Some colossal labyrinthine tunnelsover 10,000 years old, found in Brazil, have not been excavated by humans, but by a species that died out thousands of years ago according to scientists.
The caves are located in the south of the country and are known as “paleoburrows“. Interestingly, they were practically unknown until a Brazilian geologist notices something strange while driving on the highway.
Giant caves in southern Brazil
Henry Frankgeology professor, was traveling in his car when he noticed a hole on a mountain, on a construction site in the small town of Novo Hamburgo. Without hesitation, he approached the cavity, discovering that the tunnel had been discovered during the excavation.
Once he crawled inside he found he had a few 4.5 meters long. Frank, at first, was sure it was the work of some geological process, until he stumbled upon the last thing anyone wanted to find inside the unknown tunnel he had just entered: giant claw marks on the walls and the ceiling.
Years later, other paleoburrows were found in southern Brazil and a few more in other regions. However, the question was always present, who built them? The answer is, to say the least, equally surprising: giant sloths.
Claw marks on the walls. Credit: Heinrich Frank.
According to the researchers, these specimens were so big like modern African elephantsand they lived a few 10,000 years. Although other experts suggest the tunnels were created by extinct armadillos. However, most of the scientific community agrees that it was the giant sloths.

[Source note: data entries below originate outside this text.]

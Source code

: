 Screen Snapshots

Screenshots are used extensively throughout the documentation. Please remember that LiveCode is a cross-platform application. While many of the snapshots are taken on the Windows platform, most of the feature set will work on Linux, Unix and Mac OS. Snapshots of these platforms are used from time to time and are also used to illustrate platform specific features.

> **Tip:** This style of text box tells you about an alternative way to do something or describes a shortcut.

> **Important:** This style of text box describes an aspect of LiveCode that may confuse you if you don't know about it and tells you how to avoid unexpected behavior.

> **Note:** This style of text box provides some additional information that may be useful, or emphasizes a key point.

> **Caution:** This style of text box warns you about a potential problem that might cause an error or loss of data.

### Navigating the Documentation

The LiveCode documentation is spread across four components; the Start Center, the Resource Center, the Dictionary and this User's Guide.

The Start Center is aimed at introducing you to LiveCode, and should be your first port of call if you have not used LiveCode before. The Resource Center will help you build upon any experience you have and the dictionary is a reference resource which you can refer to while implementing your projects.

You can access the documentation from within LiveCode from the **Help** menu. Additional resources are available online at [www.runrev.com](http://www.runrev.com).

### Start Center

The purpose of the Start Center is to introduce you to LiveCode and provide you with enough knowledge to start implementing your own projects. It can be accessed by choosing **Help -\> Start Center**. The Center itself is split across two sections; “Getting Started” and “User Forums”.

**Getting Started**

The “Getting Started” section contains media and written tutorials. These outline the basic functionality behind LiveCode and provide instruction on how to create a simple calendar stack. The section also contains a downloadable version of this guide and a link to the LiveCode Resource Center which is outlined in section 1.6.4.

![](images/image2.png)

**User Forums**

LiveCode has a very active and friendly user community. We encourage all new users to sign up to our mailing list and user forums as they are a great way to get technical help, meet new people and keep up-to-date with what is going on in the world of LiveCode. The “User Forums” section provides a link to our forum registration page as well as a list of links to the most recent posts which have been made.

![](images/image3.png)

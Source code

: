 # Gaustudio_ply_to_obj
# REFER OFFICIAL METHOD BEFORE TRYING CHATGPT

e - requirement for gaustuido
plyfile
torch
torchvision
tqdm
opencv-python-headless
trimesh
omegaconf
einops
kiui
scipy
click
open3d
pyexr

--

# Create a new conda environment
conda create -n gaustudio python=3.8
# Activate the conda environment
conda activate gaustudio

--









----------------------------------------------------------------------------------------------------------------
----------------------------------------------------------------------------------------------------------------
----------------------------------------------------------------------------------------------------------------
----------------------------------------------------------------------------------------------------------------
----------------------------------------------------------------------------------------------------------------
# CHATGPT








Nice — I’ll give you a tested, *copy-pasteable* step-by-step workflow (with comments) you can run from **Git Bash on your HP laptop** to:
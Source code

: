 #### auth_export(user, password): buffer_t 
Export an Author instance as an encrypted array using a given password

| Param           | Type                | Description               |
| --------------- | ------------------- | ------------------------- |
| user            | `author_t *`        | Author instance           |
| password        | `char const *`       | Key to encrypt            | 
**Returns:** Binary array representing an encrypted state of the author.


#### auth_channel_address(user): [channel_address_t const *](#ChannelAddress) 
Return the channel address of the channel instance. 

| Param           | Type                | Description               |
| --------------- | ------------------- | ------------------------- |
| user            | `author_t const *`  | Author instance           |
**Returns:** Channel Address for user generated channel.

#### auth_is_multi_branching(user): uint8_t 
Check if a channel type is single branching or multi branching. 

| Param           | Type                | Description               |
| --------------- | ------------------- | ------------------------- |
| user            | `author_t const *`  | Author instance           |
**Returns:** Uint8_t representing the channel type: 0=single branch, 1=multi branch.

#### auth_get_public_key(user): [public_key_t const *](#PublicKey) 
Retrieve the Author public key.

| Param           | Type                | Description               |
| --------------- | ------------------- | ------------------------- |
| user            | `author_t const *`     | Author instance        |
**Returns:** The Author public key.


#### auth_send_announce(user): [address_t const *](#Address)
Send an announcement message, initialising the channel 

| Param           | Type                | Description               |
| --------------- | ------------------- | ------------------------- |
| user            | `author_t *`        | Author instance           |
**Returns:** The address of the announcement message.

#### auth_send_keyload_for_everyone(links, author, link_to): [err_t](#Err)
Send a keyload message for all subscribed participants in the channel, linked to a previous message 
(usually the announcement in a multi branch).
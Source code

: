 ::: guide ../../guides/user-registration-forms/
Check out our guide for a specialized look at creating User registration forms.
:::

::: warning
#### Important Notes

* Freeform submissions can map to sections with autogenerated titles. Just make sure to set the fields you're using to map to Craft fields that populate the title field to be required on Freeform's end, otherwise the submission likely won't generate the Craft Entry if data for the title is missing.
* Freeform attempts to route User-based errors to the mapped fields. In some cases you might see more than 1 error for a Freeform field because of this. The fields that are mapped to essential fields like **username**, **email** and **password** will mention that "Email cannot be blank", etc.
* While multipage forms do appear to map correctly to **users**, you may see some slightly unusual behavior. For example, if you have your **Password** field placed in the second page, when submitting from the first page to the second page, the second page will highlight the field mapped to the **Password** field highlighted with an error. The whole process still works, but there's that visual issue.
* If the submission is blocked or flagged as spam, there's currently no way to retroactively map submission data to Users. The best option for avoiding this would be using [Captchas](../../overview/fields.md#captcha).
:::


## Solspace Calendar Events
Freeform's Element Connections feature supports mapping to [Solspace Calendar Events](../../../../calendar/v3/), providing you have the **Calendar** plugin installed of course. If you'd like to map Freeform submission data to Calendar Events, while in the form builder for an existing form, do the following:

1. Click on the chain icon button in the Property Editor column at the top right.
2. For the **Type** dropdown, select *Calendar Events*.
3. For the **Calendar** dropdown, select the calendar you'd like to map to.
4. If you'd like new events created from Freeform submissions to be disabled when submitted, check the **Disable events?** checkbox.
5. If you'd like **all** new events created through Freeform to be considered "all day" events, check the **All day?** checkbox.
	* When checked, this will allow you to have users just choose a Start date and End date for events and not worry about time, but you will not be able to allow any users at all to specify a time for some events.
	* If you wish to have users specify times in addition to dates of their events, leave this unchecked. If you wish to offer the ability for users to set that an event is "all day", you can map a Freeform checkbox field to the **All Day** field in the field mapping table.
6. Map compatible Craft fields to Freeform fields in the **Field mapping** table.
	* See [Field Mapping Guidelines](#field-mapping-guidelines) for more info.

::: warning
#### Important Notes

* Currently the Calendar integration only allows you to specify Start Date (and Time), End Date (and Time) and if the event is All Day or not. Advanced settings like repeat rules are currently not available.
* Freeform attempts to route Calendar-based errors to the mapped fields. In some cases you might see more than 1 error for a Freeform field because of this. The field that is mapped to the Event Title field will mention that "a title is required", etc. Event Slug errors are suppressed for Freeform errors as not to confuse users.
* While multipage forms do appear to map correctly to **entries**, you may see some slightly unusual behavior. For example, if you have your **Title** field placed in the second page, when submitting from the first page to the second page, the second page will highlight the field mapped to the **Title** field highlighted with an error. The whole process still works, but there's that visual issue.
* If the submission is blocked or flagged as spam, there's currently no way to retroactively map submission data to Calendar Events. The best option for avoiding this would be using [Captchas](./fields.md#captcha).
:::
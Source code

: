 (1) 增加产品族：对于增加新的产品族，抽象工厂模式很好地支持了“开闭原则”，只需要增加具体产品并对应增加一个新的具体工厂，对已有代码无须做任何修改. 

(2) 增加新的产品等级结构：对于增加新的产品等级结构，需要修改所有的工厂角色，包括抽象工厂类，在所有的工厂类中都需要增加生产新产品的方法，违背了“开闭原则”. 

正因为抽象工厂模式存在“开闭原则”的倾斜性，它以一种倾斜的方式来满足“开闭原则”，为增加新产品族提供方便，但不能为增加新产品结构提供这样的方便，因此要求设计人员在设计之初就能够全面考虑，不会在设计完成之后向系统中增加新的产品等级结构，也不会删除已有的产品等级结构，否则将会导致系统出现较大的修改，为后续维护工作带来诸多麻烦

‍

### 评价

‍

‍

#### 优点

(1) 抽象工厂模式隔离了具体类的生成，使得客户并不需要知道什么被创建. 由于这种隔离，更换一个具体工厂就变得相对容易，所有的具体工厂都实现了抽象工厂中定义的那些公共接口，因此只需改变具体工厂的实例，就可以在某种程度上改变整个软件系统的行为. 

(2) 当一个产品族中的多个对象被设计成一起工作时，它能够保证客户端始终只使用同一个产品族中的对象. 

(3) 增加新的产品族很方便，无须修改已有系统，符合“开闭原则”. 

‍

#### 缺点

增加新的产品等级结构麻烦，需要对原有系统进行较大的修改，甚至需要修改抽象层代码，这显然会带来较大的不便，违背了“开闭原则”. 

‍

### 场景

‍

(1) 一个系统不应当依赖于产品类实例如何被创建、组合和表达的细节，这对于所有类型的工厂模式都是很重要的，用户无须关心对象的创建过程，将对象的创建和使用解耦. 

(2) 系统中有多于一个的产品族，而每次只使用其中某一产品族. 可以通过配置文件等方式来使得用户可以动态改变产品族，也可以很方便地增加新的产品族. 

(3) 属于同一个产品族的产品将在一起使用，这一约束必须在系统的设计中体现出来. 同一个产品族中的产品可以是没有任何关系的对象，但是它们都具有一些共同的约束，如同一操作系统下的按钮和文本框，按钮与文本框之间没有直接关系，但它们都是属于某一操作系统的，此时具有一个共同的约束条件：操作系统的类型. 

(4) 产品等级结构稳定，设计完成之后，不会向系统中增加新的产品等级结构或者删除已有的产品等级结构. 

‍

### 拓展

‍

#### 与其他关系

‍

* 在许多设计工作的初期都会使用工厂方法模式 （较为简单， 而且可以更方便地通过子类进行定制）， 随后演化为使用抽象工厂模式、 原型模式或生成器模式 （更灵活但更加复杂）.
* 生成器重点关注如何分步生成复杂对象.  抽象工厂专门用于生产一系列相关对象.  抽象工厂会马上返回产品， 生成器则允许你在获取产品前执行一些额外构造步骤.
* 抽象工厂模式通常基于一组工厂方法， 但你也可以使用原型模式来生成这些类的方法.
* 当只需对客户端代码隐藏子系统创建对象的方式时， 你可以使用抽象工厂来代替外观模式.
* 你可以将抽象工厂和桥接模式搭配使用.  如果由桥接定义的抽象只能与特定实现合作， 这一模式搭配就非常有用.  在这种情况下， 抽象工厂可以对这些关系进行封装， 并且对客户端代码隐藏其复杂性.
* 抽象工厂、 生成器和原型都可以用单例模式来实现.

One of the massive ancient tunnels. Credit: Heinrich Frank.
Likewise, the mystery of the paleoterriers arises from their same geographical location, since they are found only in the southern states of Brazillike Rio Grande and Santa Catarina. Only a handful of tunnels have been discovered in the North and other South American countries. This indicates that sloths were limited to living in a very small area.
Currently, more than 1,500 of these tunnels are known.
He American Megatherium could measure 6 meters long and, unlike other ancient animals, it is one of the few of which there is certainty, both of its existence, and of the relationship with the current sloths.
In fact it was the same George Cuvierfather of paleontology, who assumed, contrary to his own initial theory, that unlike modern sloths, their claws were sappersdestined to dig the earth and, why not, the flesh of the enemy.
Problems with the theory
With this information, it’s possible that giant sloths are responsible for paleoburrows, but there are 3 hurdles to confirm the theory.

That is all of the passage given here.